For years, the BOJ has insisted that yen moves don't directly affect inflation in a predictable way. Uchida's comments break from that line. He said currency moves still drive inflation, even as he conceded that monetary policy has limited ability to steer the exchange rate. The admission is a direct acknowledgment of a linkage the central bank has often downplayed, especially during its long battle with deflation.

That matters because Japan imports most of its energy and raw materials. A weak yen makes those imports more expensive, pushing up consumer prices. The BOJ's own forecasts now show inflation running above its 2% target for a prolonged period — something Uchida's remark helps explain.

Shift in Policy Thinking

The BOJ's recognition of the currency-inflation connection points to a more dynamic approach to monetary policy. Under Governor Kazuo Ueda, the central bank has already started moving away from the ultra-loose policies of his predecessor. Uchida's comments suggest that future decisions will increasingly weigh the exchange rate's impact on prices, not just domestic demand or wage growth.
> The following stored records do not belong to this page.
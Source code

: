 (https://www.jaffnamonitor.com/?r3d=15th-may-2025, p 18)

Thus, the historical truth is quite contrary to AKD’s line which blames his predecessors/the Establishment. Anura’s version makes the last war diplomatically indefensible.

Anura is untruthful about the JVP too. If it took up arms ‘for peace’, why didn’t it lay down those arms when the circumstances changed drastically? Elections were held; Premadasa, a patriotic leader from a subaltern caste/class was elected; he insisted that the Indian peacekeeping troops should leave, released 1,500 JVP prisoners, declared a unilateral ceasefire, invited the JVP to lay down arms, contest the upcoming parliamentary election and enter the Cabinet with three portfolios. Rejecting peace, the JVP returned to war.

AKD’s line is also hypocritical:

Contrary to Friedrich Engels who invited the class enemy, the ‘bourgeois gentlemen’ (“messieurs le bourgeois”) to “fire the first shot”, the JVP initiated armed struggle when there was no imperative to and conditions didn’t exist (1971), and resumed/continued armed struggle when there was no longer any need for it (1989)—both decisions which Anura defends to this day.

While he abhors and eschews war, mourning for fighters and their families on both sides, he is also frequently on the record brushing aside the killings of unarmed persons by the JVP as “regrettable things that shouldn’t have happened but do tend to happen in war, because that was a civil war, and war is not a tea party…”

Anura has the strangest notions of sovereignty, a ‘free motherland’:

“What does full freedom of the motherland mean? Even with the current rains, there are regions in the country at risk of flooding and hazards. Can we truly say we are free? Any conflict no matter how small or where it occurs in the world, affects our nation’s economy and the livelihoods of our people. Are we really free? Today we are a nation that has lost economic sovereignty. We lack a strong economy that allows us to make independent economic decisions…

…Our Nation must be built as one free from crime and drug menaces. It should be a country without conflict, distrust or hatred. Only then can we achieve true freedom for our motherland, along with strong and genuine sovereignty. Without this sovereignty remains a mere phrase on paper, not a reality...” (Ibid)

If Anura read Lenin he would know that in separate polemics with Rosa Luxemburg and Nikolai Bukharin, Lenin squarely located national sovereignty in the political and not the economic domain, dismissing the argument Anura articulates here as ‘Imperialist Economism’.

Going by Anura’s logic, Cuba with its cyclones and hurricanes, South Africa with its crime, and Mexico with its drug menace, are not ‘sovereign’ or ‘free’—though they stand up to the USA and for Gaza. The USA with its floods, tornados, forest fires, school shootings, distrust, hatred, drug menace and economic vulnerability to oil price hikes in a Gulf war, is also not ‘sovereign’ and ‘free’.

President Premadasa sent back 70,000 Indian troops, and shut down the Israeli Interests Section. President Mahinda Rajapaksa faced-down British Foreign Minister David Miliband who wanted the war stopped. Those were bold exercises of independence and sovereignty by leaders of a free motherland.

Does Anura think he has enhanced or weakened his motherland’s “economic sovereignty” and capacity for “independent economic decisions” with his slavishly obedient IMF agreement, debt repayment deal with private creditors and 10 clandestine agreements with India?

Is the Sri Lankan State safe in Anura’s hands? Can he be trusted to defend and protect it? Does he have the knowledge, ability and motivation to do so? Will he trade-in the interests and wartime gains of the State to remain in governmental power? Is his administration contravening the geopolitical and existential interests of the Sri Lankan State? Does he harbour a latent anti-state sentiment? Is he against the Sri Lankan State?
A more flexible stance could mean the BOJ adjusts interest rates or bond purchases in response to yen swings — something it has historically resisted. That would make Japanese policy less predictable for global investors who have relied on the BOJ as a steady anchor of cheap money.

Global Implications

The shift may affect financial strategies worldwide. Japan's low interest rates have long fueled the carry trade, where investors borrow yen to buy higher-yielding assets elsewhere. Any hint of tighter BOJ policy tends to shake those trades. Uchida's comments add to the sense that the era of rock-bottom Japanese rates is ending, even if the timing remains uncertain.

Global bond markets are already sensitive to BOJ moves. Last year a small tweak to its yield curve control sent ripples through U.S. and European government debt. If the BOJ now factors currency moves into its decisions, the reaction could be larger and more frequent.

The unresolved question is how fast — and how far — the BOJ will act. Uchida didn't offer a timeline or a specific trigger. Market participants will watch the central bank's next policy meeting for clues on whether this acknowledgment translates into concrete rate hikes or just remains a rhetorical shift.